--- The input ---
-- Opening Marker --

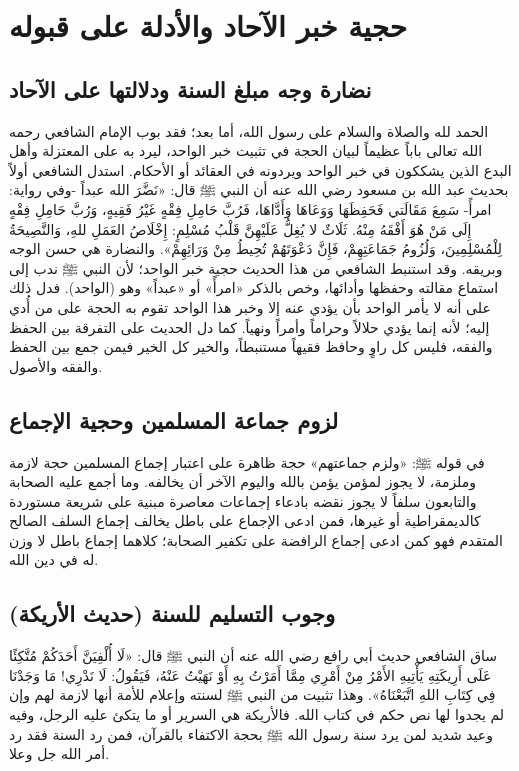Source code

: \chapter{حجية خبر الآحاد والأدلة على قبوله}

\section{نضارة وجه مبلغ السنة ودلالتها على الآحاد}
الحمد لله والصلاة والسلام على رسول الله، أما بعد؛ فقد بوب الإمام الشافعي رحمه الله تعالى باباً عظيماً لبيان الحجة في تثبيت خبر الواحد، ليرد به على المعتزلة وأهل البدع الذين يشككون في خبر الواحد ويردونه في العقائد أو الأحكام.
استدل الشافعي أولاً بحديث عبد الله بن مسعود رضي الله عنه أن النبي ﷺ قال: «نَضَّرَ الله عبداً -وفي رواية: امرأً- سَمِعَ مَقَالَتي فَحَفِظَهَا وَوَعَاهَا وَأَدَّاهَا، فَرُبَّ حَامِلِ فِقْهٍ غَيْرُ فَقِيهٍ، وَرُبَّ حَامِلِ فِقْهٍ إِلَى مَنْ هُوَ أَفْقَهُ مِنْهُ. ثَلَاثٌ لا يُغِلُّ عَلَيْهِنَّ قَلْبُ مُسْلِمٍ: إِخْلَاصُ العَمَلِ للهِ، وَالنَّصِيحَةُ لِلْمُسْلِمِينَ، وَلُزُومُ جَمَاعَتِهِمْ، فَإِنَّ دَعْوَتَهُمْ تُحِيطُ مِنْ وَرَائِهِمْ».
والنضارة هي حسن الوجه وبريقه. وقد استنبط الشافعي من هذا الحديث حجية خبر الواحد؛ لأن النبي ﷺ ندب إلى استماع مقالته وحفظها وأدائها، وخص بالذكر «امرأً» أو «عبداً» وهو (الواحد). فدل ذلك على أنه لا يأمر الواحد بأن يؤدي عنه إلا وخبر هذا الواحد تقوم به الحجة على من أُدي إليه؛ لأنه إنما يؤدي حلالاً وحراماً وأمراً ونهياً. 
كما دل الحديث على التفرقة بين الحفظ والفقه، فليس كل راوٍ وحافظ فقيهاً مستنبطاً، والخير كل الخير فيمن جمع بين الحفظ والفقه والأصول.

\section{لزوم جماعة المسلمين وحجية الإجماع}
في قوله ﷺ: «ولزم جماعتهم» حجة ظاهرة على اعتبار إجماع المسلمين حجة لازمة وملزمة، لا يجوز لمؤمن يؤمن بالله واليوم الآخر أن يخالفه. وما أجمع عليه الصحابة والتابعون سلفاً لا يجوز نقضه بادعاء إجماعات معاصرة مبنية على شريعة مستوردة كالديمقراطية أو غيرها، فمن ادعى الإجماع على باطل يخالف إجماع السلف الصالح المتقدم فهو كمن ادعى إجماع الرافضة على تكفير الصحابة؛ كلاهما إجماع باطل لا وزن له في دين الله.

\section{وجوب التسليم للسنة (حديث الأريكة)}
ساق الشافعي حديث أبي رافع رضي الله عنه أن النبي ﷺ قال: «لَا أُلْفِيَنَّ أَحَدَكُمْ مُتَّكِئًا عَلَى أَرِيكَتِهِ يَأْتِيهِ الأَمْرُ مِنْ أَمْرِي مِمَّا أَمَرْتُ بِهِ أَوْ نَهَيْتُ عَنْهُ، فَيَقُولُ: لَا نَدْرِي! مَا وَجَدْنَا فِي كِتَابِ اللهِ اتَّبَعْنَاهُ». 
وهذا تثبيت من النبي ﷺ لسنته وإعلام للأمة أنها لازمة لهم وإن لم يجدوا لها نص حكم في كتاب الله. فالأريكة هي السرير أو ما يتكئ عليه الرجل، وفيه وعيد شديد لمن يرد سنة رسول الله ﷺ بحجة الاكتفاء بالقرآن، فمن رد السنة فقد رد أمر الله جل وعلا.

-- Closing Marker --

The line containing "استدل الشافعي أولاً" marks where the copy ends; print every line before it from the start of the records, and that line too, but no pictures.

Source code

: \chapter{حجية خبر الآحاد والأدلة على قبوله}

\section{نضارة وجه مبلغ السنة ودلالتها على الآحاد}
الحمد لله والصلاة والسلام على رسول الله، أما بعد؛ فقد بوب الإمام الشافعي رحمه الله تعالى باباً عظيماً لبيان الحجة في تثبيت خبر الواحد، ليرد به على المعتزلة وأهل البدع الذين يشككون في خبر الواحد ويردونه في العقائد أو الأحكام.
استدل الشافعي أولاً بحديث عبد الله بن مسعود رضي الله عنه أن النبي ﷺ قال: «نَضَّرَ الله عبداً -وفي رواية: امرأً- سَمِعَ مَقَالَتي فَحَفِظَهَا وَوَعَاهَا وَأَدَّاهَا، فَرُبَّ حَامِلِ فِقْهٍ غَيْرُ فَقِيهٍ، وَرُبَّ حَامِلِ فِقْهٍ إِلَى مَنْ هُوَ أَفْقَهُ مِنْهُ. ثَلَاثٌ لا يُغِلُّ عَلَيْهِنَّ قَلْبُ مُسْلِمٍ: إِخْلَاصُ العَمَلِ للهِ، وَالنَّصِيحَةُ لِلْمُسْلِمِينَ، وَلُزُومُ جَمَاعَتِهِمْ، فَإِنَّ دَعْوَتَهُمْ تُحِيطُ مِنْ وَرَائِهِمْ».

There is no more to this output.